Data items
════════════════════
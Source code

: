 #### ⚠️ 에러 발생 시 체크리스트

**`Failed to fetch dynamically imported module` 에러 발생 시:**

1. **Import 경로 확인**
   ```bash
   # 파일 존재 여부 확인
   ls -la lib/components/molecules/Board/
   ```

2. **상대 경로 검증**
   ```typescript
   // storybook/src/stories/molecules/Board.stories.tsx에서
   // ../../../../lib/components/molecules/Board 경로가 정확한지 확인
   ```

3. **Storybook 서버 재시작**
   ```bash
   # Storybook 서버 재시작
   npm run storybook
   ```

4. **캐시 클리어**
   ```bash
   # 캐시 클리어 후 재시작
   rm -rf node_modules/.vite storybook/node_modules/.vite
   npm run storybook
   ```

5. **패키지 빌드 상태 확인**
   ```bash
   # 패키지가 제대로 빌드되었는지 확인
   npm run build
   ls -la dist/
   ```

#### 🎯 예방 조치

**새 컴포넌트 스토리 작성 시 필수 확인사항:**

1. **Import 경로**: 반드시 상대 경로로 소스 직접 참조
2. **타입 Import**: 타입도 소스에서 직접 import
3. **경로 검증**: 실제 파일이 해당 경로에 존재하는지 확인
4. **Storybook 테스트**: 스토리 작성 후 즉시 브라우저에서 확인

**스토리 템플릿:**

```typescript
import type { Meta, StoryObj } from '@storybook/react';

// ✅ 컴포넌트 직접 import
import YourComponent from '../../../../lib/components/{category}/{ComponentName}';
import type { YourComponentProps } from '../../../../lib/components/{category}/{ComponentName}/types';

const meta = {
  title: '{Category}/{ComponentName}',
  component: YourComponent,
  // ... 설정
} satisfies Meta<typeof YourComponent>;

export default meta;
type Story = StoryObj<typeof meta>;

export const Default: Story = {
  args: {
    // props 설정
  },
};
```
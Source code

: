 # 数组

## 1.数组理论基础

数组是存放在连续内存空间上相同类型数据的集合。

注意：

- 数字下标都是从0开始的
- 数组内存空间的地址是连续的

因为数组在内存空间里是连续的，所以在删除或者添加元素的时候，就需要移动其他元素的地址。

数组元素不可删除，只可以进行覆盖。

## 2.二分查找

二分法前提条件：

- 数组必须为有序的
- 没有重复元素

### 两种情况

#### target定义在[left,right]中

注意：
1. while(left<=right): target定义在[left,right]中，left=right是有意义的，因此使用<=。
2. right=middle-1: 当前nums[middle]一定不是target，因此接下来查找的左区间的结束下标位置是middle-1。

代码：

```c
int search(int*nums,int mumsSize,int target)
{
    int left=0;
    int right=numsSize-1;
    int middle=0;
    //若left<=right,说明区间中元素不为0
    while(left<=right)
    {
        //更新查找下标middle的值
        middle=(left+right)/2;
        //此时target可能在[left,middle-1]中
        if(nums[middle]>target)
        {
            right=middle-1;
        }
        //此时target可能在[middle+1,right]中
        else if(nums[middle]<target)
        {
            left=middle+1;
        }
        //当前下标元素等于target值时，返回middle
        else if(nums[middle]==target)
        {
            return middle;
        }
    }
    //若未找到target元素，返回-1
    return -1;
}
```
════════════════════
- WORK ITEM
Write the records again exactly as they stand.

- ANSWER TO THE EXERCISE
Source code

: #### ⚠️ 에러 발생 시 체크리스트

**`Failed to fetch dynamically imported module` 에러 발생 시:**

1. **Import 경로 확인**
   ```bash
   # 파일 존재 여부 확인
   ls -la lib/components/molecules/Board/
   ```

2. **상대 경로 검증**
   ```typescript
   // storybook/src/stories/molecules/Board.stories.tsx에서
   // ../../../../lib/components/molecules/Board 경로가 정확한지 확인
   ```

3. **Storybook 서버 재시작**
   ```bash
   # Storybook 서버 재시작
   npm run storybook
   ```

4. **캐시 클리어**
   ```bash
   # 캐시 클리어 후 재시작
   rm -rf node_modules/.vite storybook/node_modules/.vite
   npm run storybook
   ```

5. **패키지 빌드 상태 확인**
   ```bash
   # 패키지가 제대로 빌드되었는지 확인
   npm run build
   ls -la dist/
   ```

#### 🎯 예방 조치

**새 컴포넌트 스토리 작성 시 필수 확인사항:**

1. **Import 경로**: 반드시 상대 경로로 소스 직접 참조
2. **타입 Import**: 타입도 소스에서 직접 import
3. **경로 검증**: 실제 파일이 해당 경로에 존재하는지 확인
4. **Storybook 테스트**: 스토리 작성 후 즉시 브라우저에서 확인

**스토리 템플릿:**

```typescript
import type { Meta, StoryObj } from '@storybook/react';

// ✅ 컴포넌트 직접 import
import YourComponent from '../../../../lib/components/{category}/{ComponentName}';
import type { YourComponentProps } from '../../../../lib/components/{category}/{ComponentName}/types';

const meta = {
  title: '{Category}/{ComponentName}',
  component: YourComponent,
  // ... 설정
} satisfies Meta<typeof YourComponent>;

export default meta;
type Story = StoryObj<typeof meta>;

export const Default: Story = {
  args: {
    // props 설정
  },
};
```
Source code

: # 数组

## 1.数组理论基础

数组是存放在连续内存空间上相同类型数据的集合。

注意：

- 数字下标都是从0开始的
- 数组内存空间的地址是连续的

因为数组在内存空间里是连续的，所以在删除或者添加元素的时候，就需要移动其他元素的地址。

数组元素不可删除，只可以进行覆盖。

## 2.二分查找

二分法前提条件：

- 数组必须为有序的
- 没有重复元素

### 两种情况

#### target定义在[left,right]中

注意：
1. while(left<=right): target定义在[left,right]中，left=right是有意义的，因此使用<=。
2. right=middle-1: 当前nums[middle]一定不是target，因此接下来查找的左区间的结束下标位置是middle-1。

代码：

```c
int search(int*nums,int mumsSize,int target)
{
    int left=0;
    int right=numsSize-1;
    int middle=0;
    //若left<=right,说明区间中元素不为0
    while(left<=right)
    {
        //更新查找下标middle的值
        middle=(left+right)/2;
        //此时target可能在[left,middle-1]中
        if(nums[middle]>target)
        {
            right=middle-1;
        }
        //此时target可能在[middle+1,right]中
        else if(nums[middle]<target)
        {
            left=middle+1;
        }
        //当前下标元素等于target值时，返回middle
        else if(nums[middle]==target)
        {
            return middle;
        }
    }
    //若未找到target元素，返回-1
    return -1;
}
```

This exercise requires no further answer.